The increase was driven by higher customer demand across certain key end markets in our supply chain business with the biggest increases in aerospace and defense, heavy duty truck, consumer electronics and electrical distribution, which was offset by softer year over year demand in the power sports, industrial and agricultural equipment and lawn and garden end markets. During the year, we continued to see strong demand from commercial and military aerospace customers, which was up 21% over the prior year. Sales in this segment were also favorably impacted by increased demand for our proprietary fastener products as sales in that part of the segment were up 11% year over year. Operating income in this segment achieved an all time high and totaled $75,000,000 in 2024, up 27% compared to $59,000,000 in the prior year and operating margins were 200 basis points higher at 9.7%. These increases were driven by the higher sales levels, favorable mix of higher margin products and the impact of profit improvement initiatives.
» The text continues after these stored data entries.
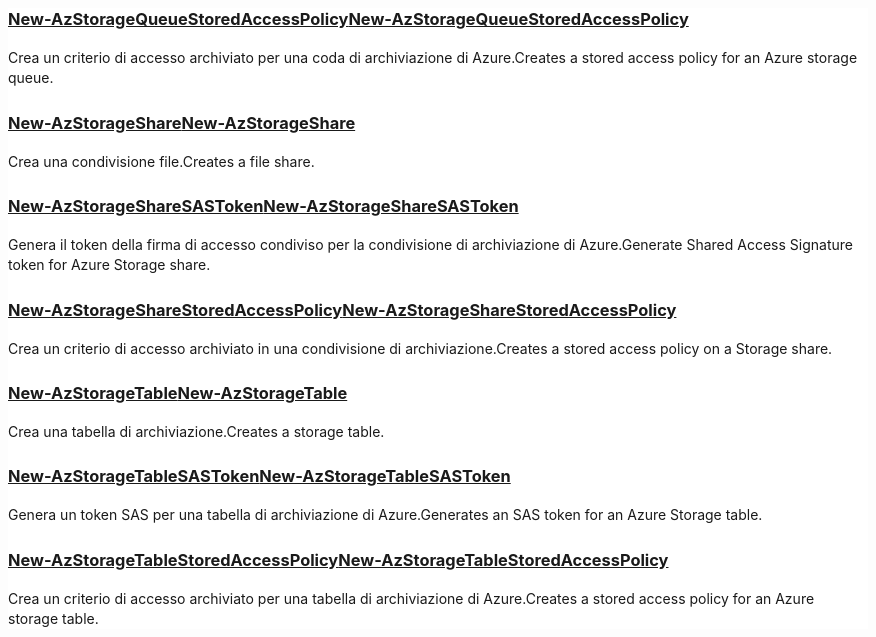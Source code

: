 ### [<span data-ttu-id="7ee15-250">New-AzStorageQueueStoredAccessPolicy</span><span class="sxs-lookup"><span data-stu-id="7ee15-250">New-AzStorageQueueStoredAccessPolicy</span></span>](New-AzStorageQueueStoredAccessPolicy.md)
<span data-ttu-id="7ee15-251">Crea un criterio di accesso archiviato per una coda di archiviazione di Azure.</span><span class="sxs-lookup"><span data-stu-id="7ee15-251">Creates a stored access policy for an Azure storage queue.</span></span>

### [<span data-ttu-id="7ee15-252">New-AzStorageShare</span><span class="sxs-lookup"><span data-stu-id="7ee15-252">New-AzStorageShare</span></span>](New-AzStorageShare.md)
<span data-ttu-id="7ee15-253">Crea una condivisione file.</span><span class="sxs-lookup"><span data-stu-id="7ee15-253">Creates a file share.</span></span>

### [<span data-ttu-id="7ee15-254">New-AzStorageShareSASToken</span><span class="sxs-lookup"><span data-stu-id="7ee15-254">New-AzStorageShareSASToken</span></span>](New-AzStorageShareSASToken.md)
<span data-ttu-id="7ee15-255">Genera il token della firma di accesso condiviso per la condivisione di archiviazione di Azure.</span><span class="sxs-lookup"><span data-stu-id="7ee15-255">Generate Shared Access Signature token for Azure Storage share.</span></span>

### [<span data-ttu-id="7ee15-256">New-AzStorageShareStoredAccessPolicy</span><span class="sxs-lookup"><span data-stu-id="7ee15-256">New-AzStorageShareStoredAccessPolicy</span></span>](New-AzStorageShareStoredAccessPolicy.md)
<span data-ttu-id="7ee15-257">Crea un criterio di accesso archiviato in una condivisione di archiviazione.</span><span class="sxs-lookup"><span data-stu-id="7ee15-257">Creates a stored access policy on a Storage share.</span></span>

### [<span data-ttu-id="7ee15-258">New-AzStorageTable</span><span class="sxs-lookup"><span data-stu-id="7ee15-258">New-AzStorageTable</span></span>](New-AzStorageTable.md)
<span data-ttu-id="7ee15-259">Crea una tabella di archiviazione.</span><span class="sxs-lookup"><span data-stu-id="7ee15-259">Creates a storage table.</span></span>

### [<span data-ttu-id="7ee15-260">New-AzStorageTableSASToken</span><span class="sxs-lookup"><span data-stu-id="7ee15-260">New-AzStorageTableSASToken</span></span>](New-AzStorageTableSASToken.md)
<span data-ttu-id="7ee15-261">Genera un token SAS per una tabella di archiviazione di Azure.</span><span class="sxs-lookup"><span data-stu-id="7ee15-261">Generates an SAS token for an Azure Storage table.</span></span>

### [<span data-ttu-id="7ee15-262">New-AzStorageTableStoredAccessPolicy</span><span class="sxs-lookup"><span data-stu-id="7ee15-262">New-AzStorageTableStoredAccessPolicy</span></span>](New-AzStorageTableStoredAccessPolicy.md)
<span data-ttu-id="7ee15-263">Crea un criterio di accesso archiviato per una tabella di archiviazione di Azure.</span><span class="sxs-lookup"><span data-stu-id="7ee15-263">Creates a stored access policy for an Azure storage table.</span></span>
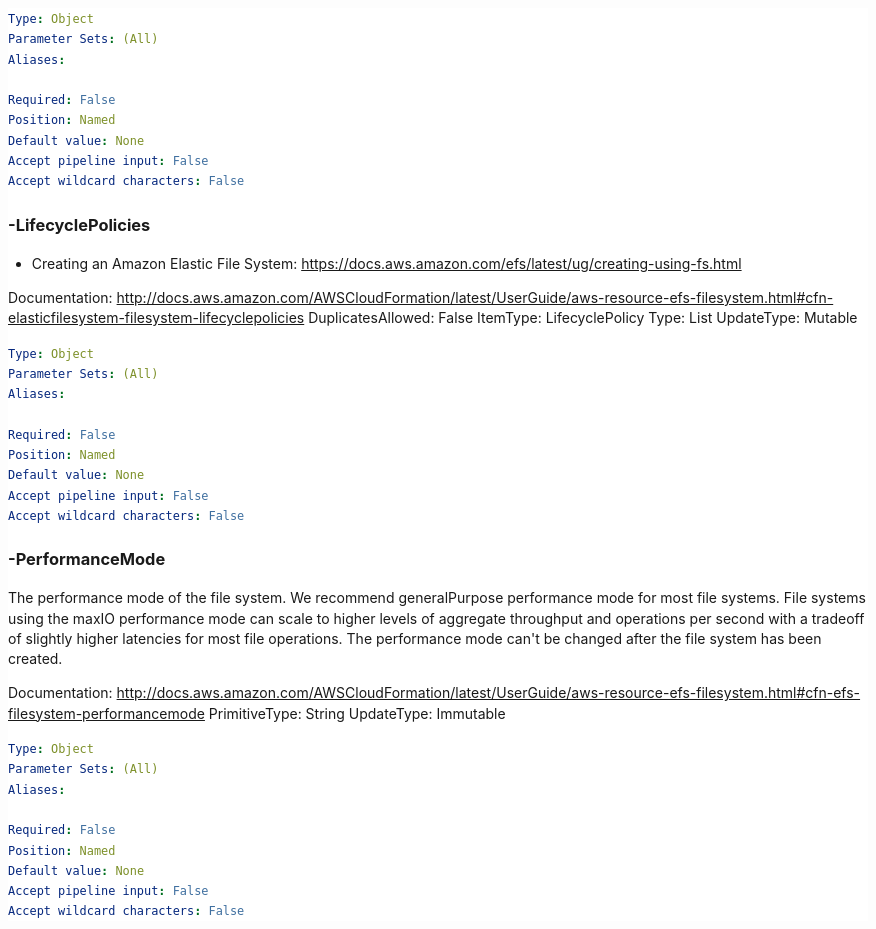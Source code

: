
 ```yaml
Type: Object
Parameter Sets: (All)
Aliases:

Required: False
Position: Named
Default value: None
Accept pipeline input: False
Accept wildcard characters: False
```

### -LifecyclePolicies
+  Creating an Amazon Elastic File System: https://docs.aws.amazon.com/efs/latest/ug/creating-using-fs.html

Documentation: http://docs.aws.amazon.com/AWSCloudFormation/latest/UserGuide/aws-resource-efs-filesystem.html#cfn-elasticfilesystem-filesystem-lifecyclepolicies
DuplicatesAllowed: False
ItemType: LifecyclePolicy
Type: List
UpdateType: Mutable

```yaml
Type: Object
Parameter Sets: (All)
Aliases:

Required: False
Position: Named
Default value: None
Accept pipeline input: False
Accept wildcard characters: False
```

### -PerformanceMode
The performance mode of the file system.
We recommend generalPurpose performance mode for most file systems.
File systems using the maxIO performance mode can scale to higher levels of aggregate throughput and operations per second with a tradeoff of slightly higher latencies for most file operations.
The performance mode can't be changed after the file system has been created.

Documentation: http://docs.aws.amazon.com/AWSCloudFormation/latest/UserGuide/aws-resource-efs-filesystem.html#cfn-efs-filesystem-performancemode
PrimitiveType: String
UpdateType: Immutable

```yaml
Type: Object
Parameter Sets: (All)
Aliases:

Required: False
Position: Named
Default value: None
Accept pipeline input: False
Accept wildcard characters: False
```
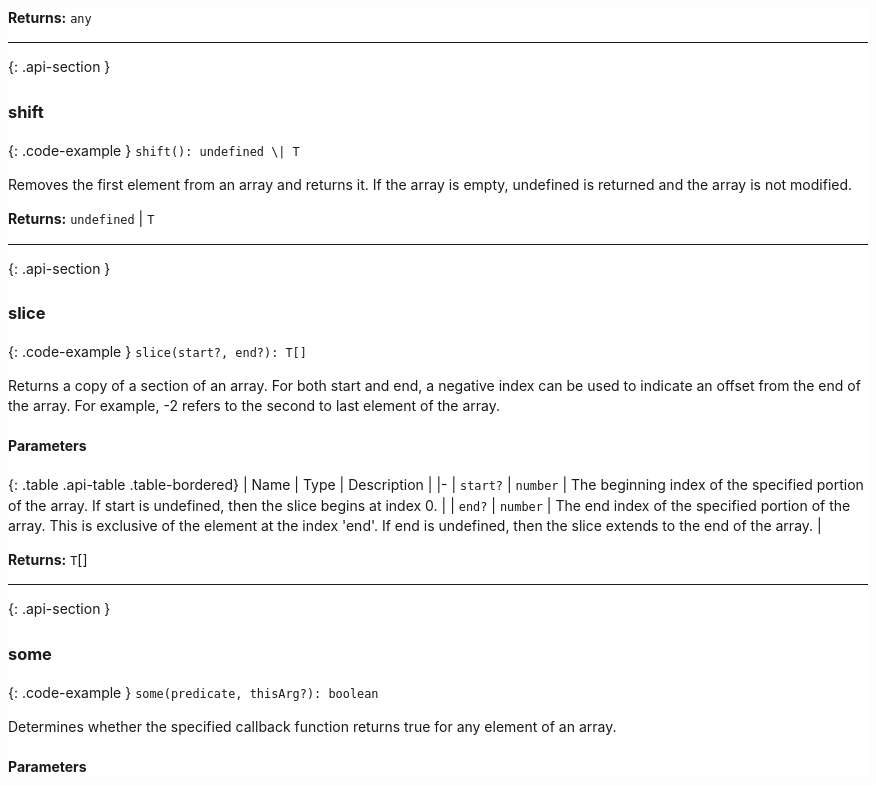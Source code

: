 **Returns:** 
`any`

___

{: .api-section }
### shift

{: .code-example }
`shift(): undefined \| T`

Removes the first element from an array and returns it.
If the array is empty, undefined is returned and the array is not modified.

**Returns:** 
`undefined` \| `T`

___

{: .api-section }
### slice

{: .code-example }
`slice(start?, end?): T[]`

Returns a copy of a section of an array.
For both start and end, a negative index can be used to indicate an offset from the end of the array.
For example, -2 refers to the second to last element of the array.

#### Parameters

{: .table .api-table .table-bordered}
| Name | Type | Description |
|-
| `start?` | `number` | The beginning index of the specified portion of the array. If start is undefined, then the slice begins at index 0. |
| `end?` | `number` | The end index of the specified portion of the array. This is exclusive of the element at the index 'end'. If end is undefined, then the slice extends to the end of the array. |

**Returns:** 
`T`[]

___

{: .api-section }
### some

{: .code-example }
`some(predicate, thisArg?): boolean`

Determines whether the specified callback function returns true for any element of an array.

#### Parameters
In the fourth quarter, net sales were up 2% to $182,000,000 compared to $176,000,000 in the fourth quarter of twenty twenty three. Adjusted operating income totaled $16,000,000 compared to $14,000,000 in the prior year quarter, an increase of 14%. The fourth quarter results were a strong end to an outstanding year’s performance by this segment of our business. In our Assembly Components segment, sales were $399,000,000 for the year, down 7% compared to four twenty eight million dollars in 2023, resulting from lower unit sales caused by lower OEM production, lower pricing on certain programs and end of life programs. Adjusted operating income was $26,500,000 in 2024 compared to $34,900,000 in 2023.

In the fourth quarter, net sales of $90,000,000 were down 7% compared to $97,000,000 in the fourth quarter of last year and adjusted operating income totaled $4,500,000 compared to $6,500,000 in the fourth quarter of twenty twenty three. Our fourth quarter sales levels were affected by OEM plant shutdown schedules, which exceeded holiday scheduling in the prior year. In our Engineered Products segment, full year net sales were a record $482,000,000 up 3% compared to April in 2023, driven by strong customer demand in our industrial equipment business. New equipment bookings for the full year were $164,000,000 and new equipment backlog as of December 31 totaled $145,000,000 Record revenues in this business grew 6% with significant growth in sales of aftermarket parts and services, which grew 12% year over year. In our Forged and Machine Products business, full year sales decreased 4% driven by lower rail forging sales, which more than offset strong demand for aerospace forgings in our Canton, Ohio facility.

We continue to quote new projects in support of the defense industry, including aerospace forging products and new equipment builds. Excluding special charges, our adjusted operating income for the year was $21,300,000 compared to $24,000,000 a year ago in this segment. The lower operating income levels were driven by a year over year decline in the production of rail forging products, which significantly affected margins in this segment. We have implemented operational improvements in our plant in Arkansas and expect the benefits to be realized throughout 2025. In the fourth quarter, net sales of $117,000,000 increased slightly over sales of $115,000,000 in the twenty twenty three quarter and adjusted operating income was $5,000,000 in the quarter compared to 3,800,000 Despite the improvement in adjusted operating income, we continue to make operational changes to certain plants to improve future performance, most notably in our forging business.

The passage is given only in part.